INPUT FOR THIS TASK:
◆ ◆ ◆ ◆ ◆

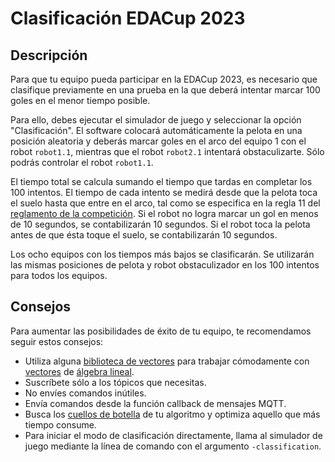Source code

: # Clasificación EDACup 2023 

## Descripción

Para que tu equipo pueda participar en la EDACup 2023, es necesario que clasifique previamente en una prueba en la que deberá intentar marcar 100 goles en el menor tiempo posible.

Para ello, debes ejecutar el simulador de juego y seleccionar la opción "Clasificación". El software colocará automáticamente la pelota en una posición aleatoria y deberás marcar goles en el arco del equipo 1 con el robot `robot1.1`, mientras que el robot `robot2.1` intentará obstaculizarte. Sólo podrás controlar el robot `robot1.1`.

El tiempo total se calcula sumando el tiempo que tardas en completar los 100 intentos. El tiempo de cada intento se medirá desde que la pelota toca el suelo hasta que entre en el arco, tal como se especifica en la regla 11 del [reglamento de la competición](REGLAMENTO.md). Si el robot no logra marcar un gol en menos de 10 segundos, se contabilizarán 10 segundos. Si el robot toca la pelota antes de que ésta toque el suelo, se contabilizarán 10 segundos.

Los ocho equipos con los tiempos más bajos se clasificarán. Se utilizarán las mismas posiciones de pelota y robot obstaculizador en los 100 intentos para todos los equipos.

## Consejos

Para aumentar las posibilidades de éxito de tu equipo, te recomendamos seguir estos consejos:

* Utiliza alguna [biblioteca de vectores](https://pypi.org/search/?q=vector) para trabajar cómodamente con [vectores](https://es.wikipedia.org/wiki/Vector) de [álgebra lineal](https://es.wikipedia.org/wiki/%C3%81lgebra_lineal).
* Suscríbete sólo a los tópicos que necesitas.
* No envíes comandos inútiles.
* Envía comandos desde la función callback de mensajes MQTT.
* Busca los [cuellos de botella](https://es.wikipedia.org/wiki/Cuello_de_botella) de tu algoritmo y optimiza aquello que más tiempo consume.
* Para iniciar el modo de clasificación directamente, llama al simulador de juego mediante la línea de comando con el argumento `-classification`.

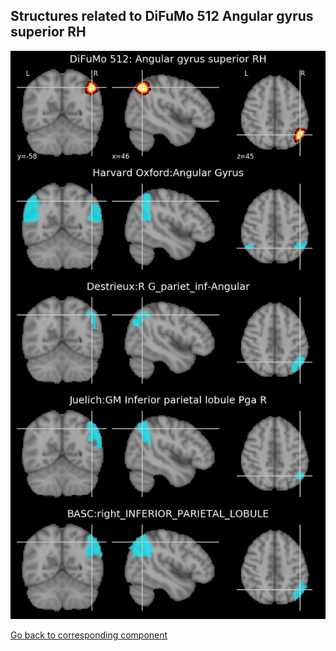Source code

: 


## Structures related to DiFuMo 512 Angular gyrus superior RH

![305](305.jpg "Structures related to DiFuMo 512 Angular gyrus superior RH")

[Go back to corresponding component](https://parietal-inria.github.io/DiFuMo/512/html/305.html)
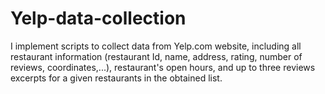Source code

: # Yelp-data-collection
I implement scripts to collect data from Yelp.com website, including all restaurant information (restaurant Id, name, address, rating, number of reviews, coordinates,...),  restaurant's open hours, and up to three reviews excerpts for a given restaurants in the obtained list.
 
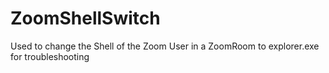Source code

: # ZoomShellSwitch
Used to change the Shell of the Zoom User in a ZoomRoom to explorer.exe for troubleshooting

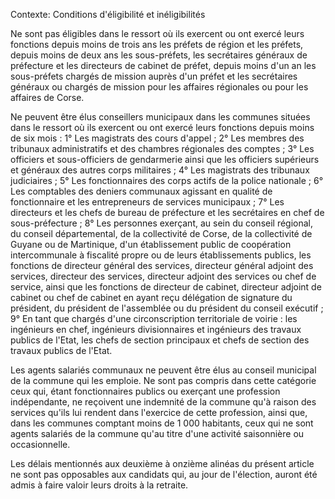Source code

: Contexte: Conditions d'éligibilité et inéligibilités

Ne sont pas éligibles dans le ressort où ils exercent ou ont exercé leurs fonctions depuis moins de trois ans les préfets de région et les préfets, depuis moins de deux ans les sous-préfets, les secrétaires généraux de préfecture et les directeurs de cabinet de préfet, depuis moins d'un an les sous-préfets chargés de mission auprès d'un préfet et les secrétaires généraux ou chargés de mission pour les affaires régionales ou pour les affaires de Corse.

Ne peuvent être élus conseillers municipaux dans les communes situées dans le ressort où ils exercent ou ont exercé leurs fonctions depuis moins de six mois : 1° Les magistrats des cours d'appel ; 2° Les membres des tribunaux administratifs et des chambres régionales des comptes ; 3° Les officiers et sous-officiers de gendarmerie ainsi que les officiers supérieurs et généraux des autres corps militaires ; 4° Les magistrats des tribunaux judiciaires ; 5° Les fonctionnaires des corps actifs de la police nationale ; 6° Les comptables des deniers communaux agissant en qualité de fonctionnaire et les entrepreneurs de services municipaux ; 7° Les directeurs et les chefs de bureau de préfecture et les secrétaires en chef de sous-préfecture ; 8° Les personnes exerçant, au sein du conseil régional, du conseil départemental, de la collectivité de Corse, de la collectivité de Guyane ou de Martinique, d'un établissement public de coopération intercommunale à fiscalité propre ou de leurs établissements publics, les fonctions de directeur général des services, directeur général adjoint des services, directeur des services, directeur adjoint des services ou chef de service, ainsi que les fonctions de directeur de cabinet, directeur adjoint de cabinet ou chef de cabinet en ayant reçu délégation de signature du président, du président de l'assemblée ou du président du conseil exécutif ; 9° En tant que chargés d'une circonscription territoriale de voirie : les ingénieurs en chef, ingénieurs divisionnaires et ingénieurs des travaux publics de l'Etat, les chefs de section principaux et chefs de section des travaux publics de l'Etat.

Les agents salariés communaux ne peuvent être élus au conseil municipal de la commune qui les emploie. Ne sont pas compris dans cette catégorie ceux qui, étant fonctionnaires publics ou exerçant une profession indépendante, ne reçoivent une indemnité de la commune qu'à raison des services qu'ils lui rendent dans l'exercice de cette profession, ainsi que, dans les communes comptant moins de 1 000 habitants, ceux qui ne sont agents salariés de la commune qu'au titre d'une activité saisonnière ou occasionnelle.

Les délais mentionnés aux deuxième à onzième alinéas du présent article ne sont pas opposables aux candidats qui, au jour de l'élection, auront été admis à faire valoir leurs droits à la retraite.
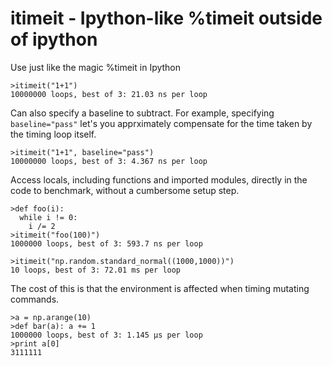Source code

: itimeit - Ipython-like %timeit outside of ipython
=================================================

Use just like the magic %timeit in Ipython

    >itimeit("1+1")
    10000000 loops, best of 3: 21.03 ns per loop

Can also specify a baseline to subtract. For example,
specifying `baseline="pass"` let's you apprximately compensate
for the time taken by the timing loop itself.

    >itimeit("1+1", baseline="pass")
    10000000 loops, best of 3: 4.367 ns per loop

Access locals, including functions and imported modules,
directly in the code to benchmark, without a cumbersome
setup step.

    >def foo(i):
      while i != 0:
        i /= 2
    >itimeit("foo(100)")
    1000000 loops, best of 3: 593.7 ns per loop

    >itimeit("np.random.standard_normal((1000,1000))")
    10 loops, best of 3: 72.01 ms per loop

The cost of this is that the environment is affected
when timing mutating commands.

    >a = np.arange(10)
    >def bar(a): a += 1
    1000000 loops, best of 3: 1.145 µs per loop
    >print a[0]
    3111111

◆ ◆ ◆ ◆ ◆

TASK STATEMENT: Set down the material above word for word and skip its pictures.

OUTPUT BELOW:
Source code

: # Clasificación EDACup 2023 

## Descripción

Para que tu equipo pueda participar en la EDACup 2023, es necesario que clasifique previamente en una prueba en la que deberá intentar marcar 100 goles en el menor tiempo posible.

Para ello, debes ejecutar el simulador de juego y seleccionar la opción "Clasificación". El software colocará automáticamente la pelota en una posición aleatoria y deberás marcar goles en el arco del equipo 1 con el robot `robot1.1`, mientras que el robot `robot2.1` intentará obstaculizarte. Sólo podrás controlar el robot `robot1.1`.

El tiempo total se calcula sumando el tiempo que tardas en completar los 100 intentos. El tiempo de cada intento se medirá desde que la pelota toca el suelo hasta que entre en el arco, tal como se especifica en la regla 11 del [reglamento de la competición](REGLAMENTO.md). Si el robot no logra marcar un gol en menos de 10 segundos, se contabilizarán 10 segundos. Si el robot toca la pelota antes de que ésta toque el suelo, se contabilizarán 10 segundos.

Los ocho equipos con los tiempos más bajos se clasificarán. Se utilizarán las mismas posiciones de pelota y robot obstaculizador en los 100 intentos para todos los equipos.

## Consejos

Para aumentar las posibilidades de éxito de tu equipo, te recomendamos seguir estos consejos:

* Utiliza alguna [biblioteca de vectores](https://pypi.org/search/?q=vector) para trabajar cómodamente con [vectores](https://es.wikipedia.org/wiki/Vector) de [álgebra lineal](https://es.wikipedia.org/wiki/%C3%81lgebra_lineal).
* Suscríbete sólo a los tópicos que necesitas.
* No envíes comandos inútiles.
* Envía comandos desde la función callback de mensajes MQTT.
* Busca los [cuellos de botella](https://es.wikipedia.org/wiki/Cuello_de_botella) de tu algoritmo y optimiza aquello que más tiempo consume.
* Para iniciar el modo de clasificación directamente, llama al simulador de juego mediante la línea de comando con el argumento `-classification`.

Source code

: 


## Structures related to DiFuMo 512 Angular gyrus superior RH

![305](305.jpg "Structures related to DiFuMo 512 Angular gyrus superior RH")

[Go back to corresponding component](https://parietal-inria.github.io/DiFuMo/512/html/305.html)
Source code

: # Yelp-data-collection
I implement scripts to collect data from Yelp.com website, including all restaurant information (restaurant Id, name, address, rating, number of reviews, coordinates,...),  restaurant's open hours, and up to three reviews excerpts for a given restaurants in the obtained list.
 
Source code

: # ZoomShellSwitch
Used to change the Shell of the Zoom User in a ZoomRoom to explorer.exe for troubleshooting

Source code

: Contexte: Conditions d'éligibilité et inéligibilités

Ne sont pas éligibles dans le ressort où ils exercent ou ont exercé leurs fonctions depuis moins de trois ans les préfets de région et les préfets, depuis moins de deux ans les sous-préfets, les secrétaires généraux de préfecture et les directeurs de cabinet de préfet, depuis moins d'un an les sous-préfets chargés de mission auprès d'un préfet et les secrétaires généraux ou chargés de mission pour les affaires régionales ou pour les affaires de Corse.

Ne peuvent être élus conseillers municipaux dans les communes situées dans le ressort où ils exercent ou ont exercé leurs fonctions depuis moins de six mois : 1° Les magistrats des cours d'appel ; 2° Les membres des tribunaux administratifs et des chambres régionales des comptes ; 3° Les officiers et sous-officiers de gendarmerie ainsi que les officiers supérieurs et généraux des autres corps militaires ; 4° Les magistrats des tribunaux judiciaires ; 5° Les fonctionnaires des corps actifs de la police nationale ; 6° Les comptables des deniers communaux agissant en qualité de fonctionnaire et les entrepreneurs de services municipaux ; 7° Les directeurs et les chefs de bureau de préfecture et les secrétaires en chef de sous-préfecture ; 8° Les personnes exerçant, au sein du conseil régional, du conseil départemental, de la collectivité de Corse, de la collectivité de Guyane ou de Martinique, d'un établissement public de coopération intercommunale à fiscalité propre ou de leurs établissements publics, les fonctions de directeur général des services, directeur général adjoint des services, directeur des services, directeur adjoint des services ou chef de service, ainsi que les fonctions de directeur de cabinet, directeur adjoint de cabinet ou chef de cabinet en ayant reçu délégation de signature du président, du président de l'assemblée ou du président du conseil exécutif ; 9° En tant que chargés d'une circonscription territoriale de voirie : les ingénieurs en chef, ingénieurs divisionnaires et ingénieurs des travaux publics de l'Etat, les chefs de section principaux et chefs de section des travaux publics de l'Etat.

Les agents salariés communaux ne peuvent être élus au conseil municipal de la commune qui les emploie. Ne sont pas compris dans cette catégorie ceux qui, étant fonctionnaires publics ou exerçant une profession indépendante, ne reçoivent une indemnité de la commune qu'à raison des services qu'ils lui rendent dans l'exercice de cette profession, ainsi que, dans les communes comptant moins de 1 000 habitants, ceux qui ne sont agents salariés de la commune qu'au titre d'une activité saisonnière ou occasionnelle.

Les délais mentionnés aux deuxième à onzième alinéas du présent article ne sont pas opposables aux candidats qui, au jour de l'élection, auront été admis à faire valoir leurs droits à la retraite.
Source code

: itimeit - Ipython-like %timeit outside of ipython
=================================================

Use just like the magic %timeit in Ipython

    >itimeit("1+1")
    10000000 loops, best of 3: 21.03 ns per loop

Can also specify a baseline to subtract. For example,
specifying `baseline="pass"` let's you apprximately compensate
for the time taken by the timing loop itself.

    >itimeit("1+1", baseline="pass")
    10000000 loops, best of 3: 4.367 ns per loop

Access locals, including functions and imported modules,
directly in the code to benchmark, without a cumbersome
setup step.

    >def foo(i):
      while i != 0:
        i /= 2
    >itimeit("foo(100)")
    1000000 loops, best of 3: 593.7 ns per loop

    >itimeit("np.random.standard_normal((1000,1000))")
    10 loops, best of 3: 72.01 ms per loop

The cost of this is that the environment is affected
when timing mutating commands.

    >a = np.arange(10)
    >def bar(a): a += 1
    1000000 loops, best of 3: 1.145 µs per loop
    >print a[0]
    3111111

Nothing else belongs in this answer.